The required output is every line from the beginning of the entries below through the line that includes "## 1. Using Data Import", copied exactly.

┌──

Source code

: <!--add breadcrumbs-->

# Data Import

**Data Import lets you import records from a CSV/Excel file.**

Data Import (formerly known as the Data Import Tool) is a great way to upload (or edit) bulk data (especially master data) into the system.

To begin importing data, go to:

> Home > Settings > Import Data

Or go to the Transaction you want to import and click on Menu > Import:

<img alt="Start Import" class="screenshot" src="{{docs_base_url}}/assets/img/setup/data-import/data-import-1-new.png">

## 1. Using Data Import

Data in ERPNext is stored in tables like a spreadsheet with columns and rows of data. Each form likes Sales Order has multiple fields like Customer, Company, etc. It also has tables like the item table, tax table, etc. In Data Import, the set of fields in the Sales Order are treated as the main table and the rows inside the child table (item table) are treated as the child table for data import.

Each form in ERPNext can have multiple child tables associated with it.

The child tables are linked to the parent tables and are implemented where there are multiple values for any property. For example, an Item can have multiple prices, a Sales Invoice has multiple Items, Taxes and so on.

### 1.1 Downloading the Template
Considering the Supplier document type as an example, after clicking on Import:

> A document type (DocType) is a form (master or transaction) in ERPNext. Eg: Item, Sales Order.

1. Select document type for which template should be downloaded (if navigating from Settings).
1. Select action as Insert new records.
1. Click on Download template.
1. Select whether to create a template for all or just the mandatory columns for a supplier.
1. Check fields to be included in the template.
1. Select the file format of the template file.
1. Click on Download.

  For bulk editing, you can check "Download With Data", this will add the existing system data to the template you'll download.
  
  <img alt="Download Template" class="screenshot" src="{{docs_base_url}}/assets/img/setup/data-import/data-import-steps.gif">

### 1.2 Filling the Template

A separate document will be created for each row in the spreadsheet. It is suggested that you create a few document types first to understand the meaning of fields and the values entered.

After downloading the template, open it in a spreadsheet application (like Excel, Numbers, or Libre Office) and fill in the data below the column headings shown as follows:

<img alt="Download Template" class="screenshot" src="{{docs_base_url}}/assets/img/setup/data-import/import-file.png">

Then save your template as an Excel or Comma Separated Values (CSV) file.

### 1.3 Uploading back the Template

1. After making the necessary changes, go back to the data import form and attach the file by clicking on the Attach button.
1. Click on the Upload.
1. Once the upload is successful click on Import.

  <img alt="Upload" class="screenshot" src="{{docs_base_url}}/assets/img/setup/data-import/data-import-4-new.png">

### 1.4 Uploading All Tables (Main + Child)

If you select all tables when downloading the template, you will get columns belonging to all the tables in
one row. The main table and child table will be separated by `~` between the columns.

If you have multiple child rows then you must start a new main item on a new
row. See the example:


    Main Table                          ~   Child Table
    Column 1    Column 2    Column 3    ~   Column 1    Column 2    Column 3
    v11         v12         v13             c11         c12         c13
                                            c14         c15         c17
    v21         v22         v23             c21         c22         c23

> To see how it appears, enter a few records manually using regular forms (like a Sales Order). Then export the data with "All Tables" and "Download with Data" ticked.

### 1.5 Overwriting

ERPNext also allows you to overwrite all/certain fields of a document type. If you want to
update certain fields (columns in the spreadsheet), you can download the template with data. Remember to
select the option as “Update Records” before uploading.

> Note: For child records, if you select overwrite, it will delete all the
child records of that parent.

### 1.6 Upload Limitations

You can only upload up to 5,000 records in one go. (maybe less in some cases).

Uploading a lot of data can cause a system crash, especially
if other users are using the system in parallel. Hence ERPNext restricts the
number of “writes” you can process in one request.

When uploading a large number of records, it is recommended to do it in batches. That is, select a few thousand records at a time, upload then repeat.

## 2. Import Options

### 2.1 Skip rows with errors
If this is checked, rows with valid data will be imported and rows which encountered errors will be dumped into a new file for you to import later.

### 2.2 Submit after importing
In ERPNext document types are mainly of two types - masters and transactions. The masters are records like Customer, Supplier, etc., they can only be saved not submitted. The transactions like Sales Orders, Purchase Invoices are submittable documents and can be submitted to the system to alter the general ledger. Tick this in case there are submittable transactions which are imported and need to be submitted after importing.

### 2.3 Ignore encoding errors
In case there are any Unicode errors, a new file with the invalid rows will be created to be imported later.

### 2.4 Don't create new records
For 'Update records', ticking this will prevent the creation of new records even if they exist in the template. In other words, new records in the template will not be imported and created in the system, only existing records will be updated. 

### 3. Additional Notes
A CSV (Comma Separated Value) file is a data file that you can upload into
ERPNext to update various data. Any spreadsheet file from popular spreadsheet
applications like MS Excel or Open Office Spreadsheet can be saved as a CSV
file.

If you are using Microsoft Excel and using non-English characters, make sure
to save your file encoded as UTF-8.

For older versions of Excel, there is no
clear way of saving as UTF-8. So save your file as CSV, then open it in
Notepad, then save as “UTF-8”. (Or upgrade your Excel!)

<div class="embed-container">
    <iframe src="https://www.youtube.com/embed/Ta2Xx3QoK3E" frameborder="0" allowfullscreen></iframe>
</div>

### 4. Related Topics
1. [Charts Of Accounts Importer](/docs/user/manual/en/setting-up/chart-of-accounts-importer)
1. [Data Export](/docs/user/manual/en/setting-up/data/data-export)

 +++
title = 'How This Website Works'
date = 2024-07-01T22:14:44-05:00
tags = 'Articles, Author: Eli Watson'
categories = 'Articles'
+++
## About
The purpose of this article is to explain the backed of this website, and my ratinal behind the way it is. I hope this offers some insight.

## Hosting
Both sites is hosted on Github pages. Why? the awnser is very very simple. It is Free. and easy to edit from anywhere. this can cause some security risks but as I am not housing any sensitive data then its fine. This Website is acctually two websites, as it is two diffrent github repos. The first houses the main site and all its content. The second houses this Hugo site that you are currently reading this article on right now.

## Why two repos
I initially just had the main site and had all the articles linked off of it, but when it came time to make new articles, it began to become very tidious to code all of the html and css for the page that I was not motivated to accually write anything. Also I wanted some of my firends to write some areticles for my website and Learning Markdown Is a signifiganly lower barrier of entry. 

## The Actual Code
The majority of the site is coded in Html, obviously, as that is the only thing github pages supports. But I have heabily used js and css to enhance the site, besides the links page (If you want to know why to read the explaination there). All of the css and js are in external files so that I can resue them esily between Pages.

└──

_Task output_
Source code

: <!--add breadcrumbs-->

# Data Import

**Data Import lets you import records from a CSV/Excel file.**

Data Import (formerly known as the Data Import Tool) is a great way to upload (or edit) bulk data (especially master data) into the system.

To begin importing data, go to:

> Home > Settings > Import Data

Or go to the Transaction you want to import and click on Menu > Import:

<img alt="Start Import" class="screenshot" src="{{docs_base_url}}/assets/img/setup/data-import/data-import-1-new.png">

## 1. Using Data Import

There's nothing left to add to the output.